4) A major lesson to learn is that children can make extremely clear judgements from a very early age about what they like. Not so much about why, logically. I keep on asking my nieces about their preferences and this is always a wonderful lesson for me. They, however, find explaining themselves quite a difficult exercise: they’re flattered about my interest, but also concerned that I may find their answers too basic (poor things!). Another obvious lesson is that textual transmission works much, much better if you (the adult) avoid forcing the text on the child. “I’m going to take you to see a film you will love” doesn’t work as well as “I’m going to see this amazing film, would you like to come with me?” In the first case, the child can even get a bit suspicious (“um… why do you want me to see this movie in particular?”), whereas in the second case, a better kind of complicity is built around the text. Sometimes it works the other way round: in the last year, my office has got a new set of tsum-tsum Disney characters, and some Trolls dolls… And my husband can’t stop watching Gumball…
So, yes, basically you need the patience of an advanced Jedi knight/dame to bring a child to the light side of the Force but, here’s the lesson, you’re not alone. Other persons, particularly in the child’s own circle, are also participating in the constant renewal of the saga. If nothing works, then, this is it: you gain no padawan. But then, you can still enjoy the company of many other Star Wars fans all over the world. Some comfort!

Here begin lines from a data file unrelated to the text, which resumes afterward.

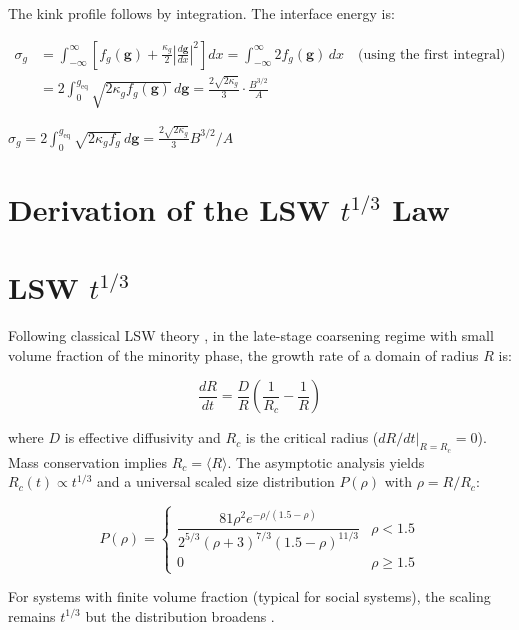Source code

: \documentclass[12pt,a4paper]{article}
\theoremstyle{plain}
\theoremstyle{definition}
\newcommand{\gf}{\mathbf{g}}          %
\newcommand{\cn}[1]{\textcolor{scxgray}{\textit{#1}}}
\begin{document}
The kink profile follows by integration. The interface energy is:

\begin{align}
    \sigma_g &= \int_{-\infty}^{\infty} \left[f_g(\gf) +
        \frac{\kappa_g}{2}\left|\frac{d\gf}{dx}\right|^2\right] dx
    = \int_{-\infty}^{\infty} 2f_g(\gf)\,dx
    \quad\text{(using the first integral)} \\
    &= 2\int_0^{g_{\text{eq}}} \sqrt{2\kappa_g f_g(\gf)}\,d\gf
    = \frac{2\sqrt{2\kappa_g}}{3}\cdot\frac{B^{3/2}}{A}
\end{align}

\bigskip
\noindent
\cn{$\sigma_g = 2\int_0^{g_{\text{eq}}}\sqrt{2\kappa_g f_g}\,d\gf = \frac{2\sqrt{2\kappa_g}}{3}B^{3/2}/A$}

\section{Derivation of the LSW $t^{1/3}$ Law}
\section*{LSW $t^{1/3}$ }

Following classical LSW theory \cite{lifshitz1961, wagner1961}, in the
late-stage coarsening regime with small volume fraction of the minority
phase, the growth rate of a domain of radius $R$ is:

\begin{equation}
    \frac{dR}{dt} = \frac{D}{R}\left(\frac{1}{R_c} - \frac{1}{R}\right)
    \label{eq:lsw_growth_app}
\end{equation}

where $D$ is effective diffusivity and $R_c$ is the critical radius
($dR/dt|_{R=R_c}=0$). Mass conservation implies $R_c = \langle R\rangle$.
The asymptotic analysis \cite{lifshitz1961} yields $R_c(t) \propto t^{1/3}$
and a universal scaled size distribution $P(\rho)$ with $\rho = R/R_c$:

\begin{equation}
    P(\rho) = \begin{cases}
        \dfrac{81\rho^2 e^{-\rho/(1.5-\rho)}}{2^{5/3}(\rho+3)^{7/3}(1.5-\rho)^{11/3}} & \rho < 1.5 \\
        0 & \rho \ge 1.5
    \end{cases}
\end{equation}

For systems with finite volume fraction (typical for social systems), the
scaling remains $t^{1/3}$ but the distribution broadens \cite{ardell1972}.
\end{document}
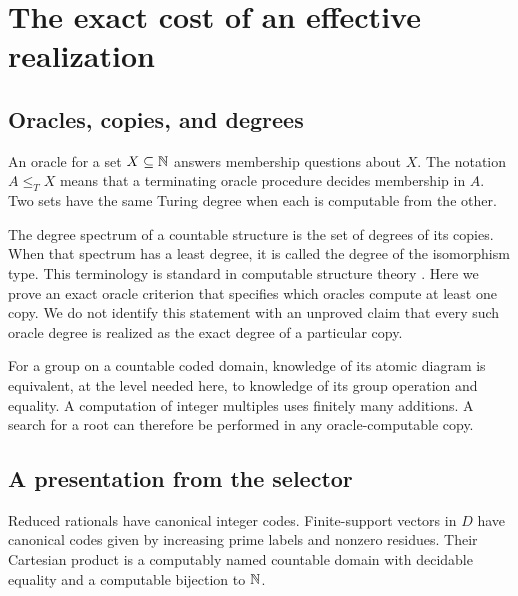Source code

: \chapter{The exact cost of an effective realization}
\label{ch:computability}

\section{Oracles, copies, and degrees}
An oracle for a set $X\subseteq\N$ answers membership questions about $X$. The notation $A\le_T X$ means that a terminating oracle procedure decides membership in $A$. Two sets have the same Turing degree when each is computable from the other.

The degree spectrum of a countable structure is the set of degrees of its copies. When that spectrum has a least degree, it is called the degree of the isomorphism type. This terminology is standard in computable structure theory \cite{Montalban,Calvert}. Here we prove an exact oracle criterion that specifies which oracles compute at least one copy. We do not identify this statement with an unproved claim that every such oracle degree is realized as the exact degree of a particular copy.

For a group on a countable coded domain, knowledge of its atomic diagram is equivalent, at the level needed here, to knowledge of its group operation and equality. A computation of integer multiples uses finitely many additions. A search for a root can therefore be performed in any oracle-computable copy.

\section{A presentation from the selector}
Reduced rationals have canonical integer codes. Finite-support vectors in $D$ have canonical codes given by increasing prime labels and nonzero residues. Their Cartesian product is a computably named countable domain with decidable equality and a computable bijection to $\N$.

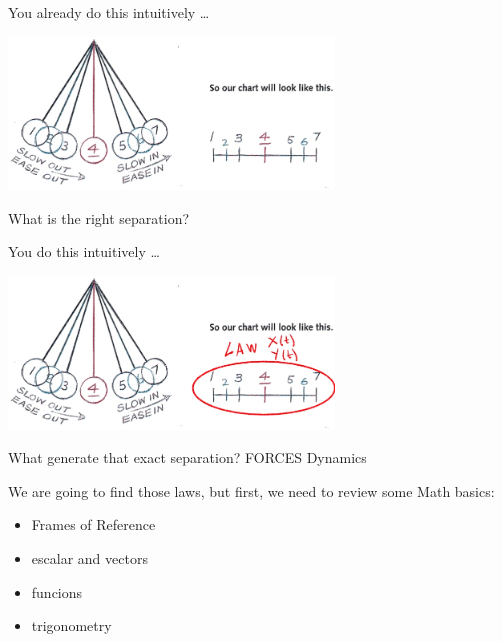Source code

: \documentclass[]{beamer}
\begin{document}
  \begin{frame}
   
You already do this intuitively \dots \pause

\begin{center}
   \includegraphics[height=1.6in]{images/space_timing.jpg}
 \end{center}
   

 \pause

 What is the right separation?
 \end{frame}

  

   \begin{frame}
   
      You do this intuitively \dots \pause
      
      \begin{center}
         \includegraphics[height=1.6in]{images/space_timing2.jpg}
       \end{center}
         
      
       \pause
      
       What generate that exact separation? \pause \textcolor{mypink1}{FORCES \pause Dynamics}
       \end{frame}
       
 

       
 

  \begin{frame}
   We are going to find those laws, but first, we need to review some Math basics: 
  
  \pause
  \vspace{3mm}
  
  \begin{itemize}
  \item Frames of Reference 
  \item escalar and vectors
  \item funcions
  \item trigonometry
  \end{itemize}
  
  
  
  
  
   \end{frame}
\end{document}
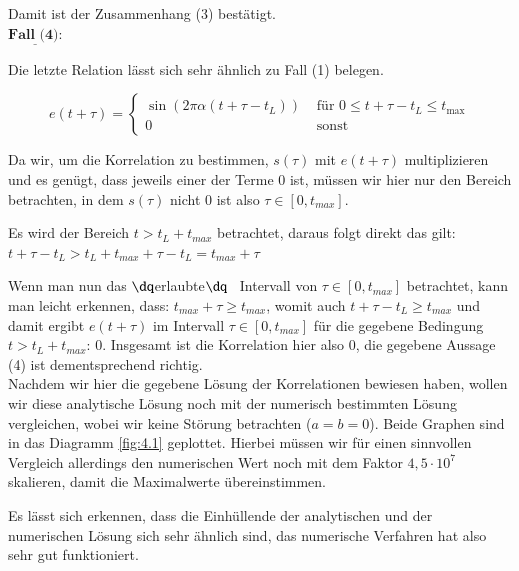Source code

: \documentclass[ngerman]{scrartcl}
\begin{document}
Damit ist der Zusammenhang (3) bestätigt.\\


$\underline{\textbf{Fall (4):}}$

Die letzte Relation lässt sich sehr ähnlich zu Fall (1) belegen.


\begin{equation*}
e(t+\tau)=\left\{\begin{array}{ll}
\sin (2 \pi \alpha (t+\tau-t_L)) & \text { für } 0 \leq t+\tau-t_L \leq t_{\max } \\
0 & \text { sonst }
\end{array}\right.
\end{equation*}

Da wir, um die Korrelation zu bestimmen, $s(\tau)$ mit $e(t+\tau)$ multiplizieren und es genügt, dass jeweils einer der Terme 0 ist, müssen wir hier nur den Bereich betrachten, in dem $s(\tau)$ nicht 0 ist also $\tau \in [0,t_{max}]$.

Es wird der Bereich $t>t_L+t_{max}$ betrachtet, daraus folgt direkt das gilt: \\
$t+\tau-t_L>t_L+t_{max}+\tau-t_L=t_{max}+\tau$

Wenn man nun das $\dq$erlaubte$\dq$ ~Intervall von $\tau \in [0,t_{max}]$ betrachtet, kann man leicht erkennen, dass:
$t_{max}+\tau \geq t_{max}$, womit auch $t+\tau-t_L \geq t_{max}$ und damit ergibt $e(t+\tau)$ im Intervall $\tau \in [0,t_{max}]$ für die gegebene Bedingung $t>t_L+t_{max}$: 0. Insgesamt ist die Korrelation hier also 0, die gegebene Aussage (4) ist dementsprechend richtig.\\


Nachdem wir hier die gegebene Lösung der Korrelationen bewiesen haben, wollen wir diese analytische Lösung noch mit der numerisch bestimmten Lösung vergleichen, wobei wir keine Störung betrachten ($a=b=0$). Beide Graphen sind in das Diagramm \ref{fig:4.1} geplottet. Hierbei müssen wir für einen sinnvollen Vergleich allerdings den numerischen Wert noch mit dem Faktor $4,5 \cdot 10^7$ skalieren, damit die Maximalwerte übereinstimmen.


Es lässt sich erkennen, dass die Einhüllende der analytischen und der numerischen Lösung sich sehr ähnlich sind, das numerische Verfahren hat also sehr gut funktioniert.
\end{document}
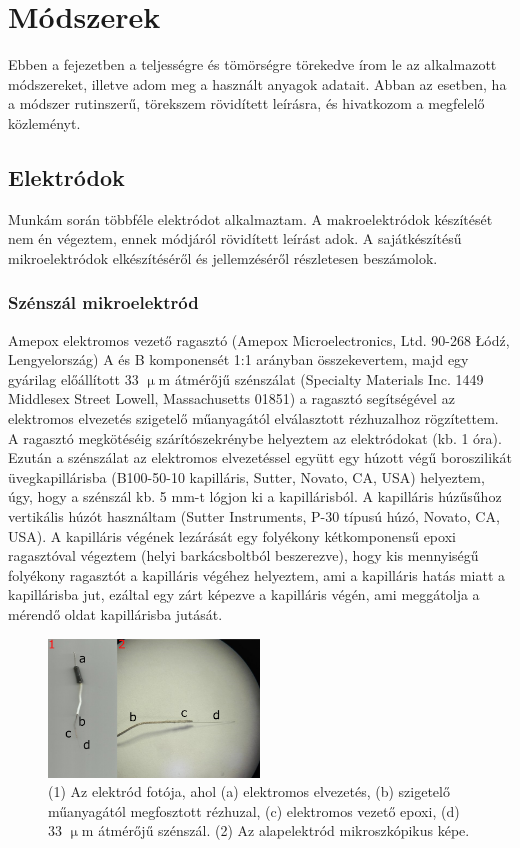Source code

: \chapter{Módszerek}
\pagestyle{headings}

Ebben a fejezetben a teljességre és tömörségre törekedve írom le az alkalmazott módszereket, illetve adom meg a használt anyagok adatait. Abban az esetben, ha a módszer rutinszerű, törekszem rövidített leírásra, és hivatkozom a megfelelő közleményt.

\section{Elektródok}

Munkám során többféle elektródot alkalmaztam. A makroelektródok készítését nem én végeztem, ennek módjáról rövidített leírást adok. A sajátkészítésű mikroelektródok elkészítéséről és jellemzéséről részletesen beszámolok.

\subsection{Szénszál mikroelektród}
Amepox elektromos vezető ragasztó (Amepox Microelectronics, Ltd. 90-268 Łódź, Lengyelország) A és B komponensét 1:1 arányban összekevertem, majd egy gyárilag előállított 33 $\upmu$m átmérőjű szénszálat (Specialty Materials Inc. 1449 Middlesex Street Lowell, Massachusetts 01851) a ragasztó segítségével az elektromos elvezetés szigetelő műanyagától elválasztott rézhuzalhoz rögzítettem. A ragasztó megkötéséig szárítószekrénybe helyeztem az elektródokat (kb. 1 óra). Ezután a szénszálat az elektromos elvezetéssel együtt egy húzott végű boroszilikát üvegkapillárisba (B100-50-10 kapilláris, Sutter, Novato, CA, USA) helyeztem, úgy, hogy a szénszál kb. 5 mm-t lógjon ki a kapillárisból. A kapilláris húzűsűhoz vertikális húzót használtam (Sutter Instruments, P-30 típusú húzó, Novato, CA, USA). A kapilláris végének lezárását egy folyékony kétkomponensű epoxi ragasztóval végeztem (helyi barkácsboltból beszerezve), hogy kis mennyiségű folyékony ragasztót a kapilláris végéhez helyeztem, ami a kapilláris hatás miatt a kapillárisba jut, ezáltal egy zárt képezve a kapilláris végén, ami meggátolja a mérendő oldat kapillárisba jutását.
\begin{figure}[h]
\centering
\includegraphics[width=0.5\textwidth]{img/szen33.png}
\caption{(1) Az elektród fotója, ahol (a) elektromos elvezetés, (b) szigetelő műanyagától megfosztott rézhuzal, (c) elektromos vezető epoxi, (d) 33 $\upmu$m átmérőjű szénszál. (2) Az alapelektród mikroszkópikus képe.}
\label{fig:ionophores}
\end{figure}


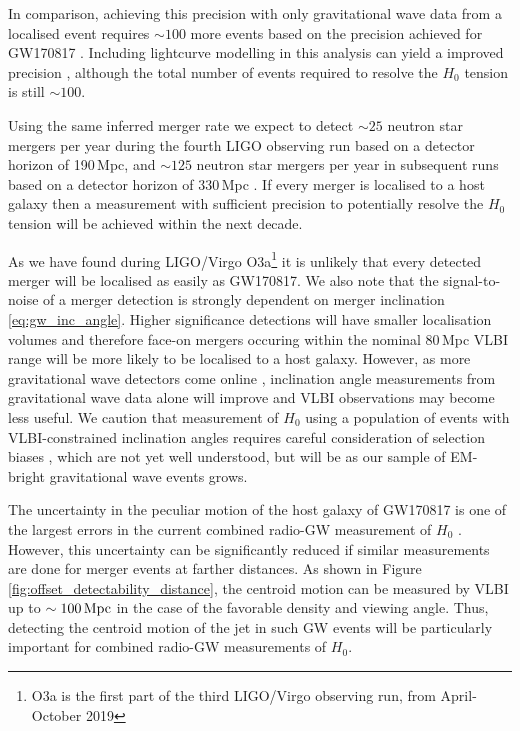 In comparison, achieving this precision with only gravitational wave data from a localised event requires $\sim 100$ more events based on the precision achieved for GW170817 \citep{2017Natur.551...85A}. Including lightcurve modelling in this analysis can yield a improved precision \citep[e.g.][]{2017ApJ...851L..36G,2020ApJ...892L..16D,2020ApJ...888...67D}, although the total number of events required to resolve the $H_0$ tension is still $\sim 100$.

Using the same inferred merger rate we expect to detect $\sim 25$ neutron star mergers per year during the fourth LIGO observing run based on a detector horizon of 190\,Mpc, and $\sim 125$ neutron star mergers per year in subsequent runs based on a detector horizon of 330\,Mpc \citep{2018LRR....21....3A}. If every merger is localised to a host galaxy then a measurement with sufficient precision to potentially resolve the $H_0$ tension will be achieved within the next decade.

As we have found during LIGO/Virgo O3a\footnote{O3a is the first part of the third LIGO/Virgo observing run, from April-October 2019} it is unlikely that every detected merger will be localised as easily as GW170817. We also note that the signal-to-noise of a merger detection is strongly dependent on merger inclination \eqref{eq:gw_inc_angle}. Higher significance detections will have smaller localisation volumes and therefore face-on mergers occuring within the nominal 80\,Mpc VLBI range will be more likely to be localised to a host galaxy. However, as more gravitational wave detectors come online \citep{2018LRR....21....3A}, inclination angle measurements from gravitational wave data alone will improve and VLBI observations may become less useful. We caution that measurement of $H_0$ using a population of events with VLBI-constrained inclination angles requires careful consideration of selection biases \citep{2019PhRvD.100j3523M}, which are not yet well understood, but will be as our sample of EM-bright gravitational wave events grows.

The uncertainty in the peculiar motion of the host galaxy of GW170817 is one of the largest errors in the current combined radio-GW  measurement of $H_0$ \citep{2019NatAs...3..940H,2019arXiv190908627M,2020MNRAS.492.3803H}. However, this uncertainty can be significantly reduced if similar measurements are done for merger events at farther distances. As shown in Figure \ref{fig:offset_detectability_distance}, the centroid motion can be measured by VLBI up to $\sim 100\,{\rm Mpc}$ in the case of the favorable density and viewing angle. Thus, detecting the centroid motion of the jet in such GW events will be particularly  important for combined radio-GW  measurements of $H_0$.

Although at the time I was not aware that this would be a crucial memory in my life as a film spectator, I thank now George Lucas for the unforgettable sight of the Imperial cruiser crossing the screen at the beginning of Episode IV, 40 years ago. I was 11, remember? The Harry Potter generation also enjoyed 20 years ago (how time flies!) that ‘wow’ moment that defines a whole cohort when Harry got that letter from Hogwarts, also aged 11. But, what about the children of 2017? I sometimes worry that they’re trapped in the stories meant for other generations, as the machinery of cultural production stagnates. It’s wonderful to see how our own texts last but, surely, today’s children also deserve their own moment of wonder. And, then, we’ll learn from them.